Автобиографизм многих из произведений XVII в. также позволяет избавиться от тормозившего развитие художественного обобщения исторического имени действующего лица, ввести в литературу простого, обычного, «неисторического» героя. Слабость этого автобиографического метода в том, что явления собственной биографии бывает нелегко обобщить, усмотреть в ней факты, характерные для какой-то определенной среды. Автобиографы пытаются обобщить явления своей жизни, описывая их в житийных трафаретах или снабжая их собственными размышлениями и поучениями, как это делали в своих житиях протопоп Аввакум и его «соузник» Епифаний.

На помощь приходит и типичный для XVII в. способ составления произведений от лица многих людей.

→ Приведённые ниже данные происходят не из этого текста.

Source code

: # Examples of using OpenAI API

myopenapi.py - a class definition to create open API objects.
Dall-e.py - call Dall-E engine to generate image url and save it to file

В такого рода произведениях выступает как бы коллективный автор, произведение составлено от лица целой группы людей, описываются злоключения всей этой группы.

Одно из таких произведений – «Стих о жизни патриарших певчих»[410]. Автор почти не говорит о себе в первом лице, но самое содержание произведения ясно показывает, что речь идет о той группе людей, к которой принадлежит и сам автор. Автор жалуется на жизнь «патриарших спевак», которых сажают на цепь в патриаршей хлебне: «Монастырь бо невелик, да звон добре велик. Чернецы бы и умны, но да нравы дурны. На чеп сажают, да долго не спущают. А се хлебня темна и сажа добре черна. И всех морает, а света не имеет. Поглядел бы немношко, да се одно окошко. Нужно седети, а некуды глядети. И добро бы место, да марает тесто. Аще и вера не велика, только чепь велика. Взором и не светла, но довесом тяжела».

Далее идут жалобы на несправедливость («кто поет на глас, тот носит атлас»), на плохой харч («велят им петь гладко, а поят и кормят их гадко»), на необеспеченное будущее («пока есть глас, то и ходят по нас, як же стал глас нехорош, то и поди куды хош»), на плохую одежду («в церкви что макови цвети, а дома нечево и воздети»), на строгий режим («к ночи врата запирают, а днем с чепи не спущают»), но больше всего – на бедность, заключающиеся общими рассуждениями о несправедливости разделения людей на бедных и богатых. Завершается стих ироническим приглашением: «Что с убогова взяти – прикажи его сковати».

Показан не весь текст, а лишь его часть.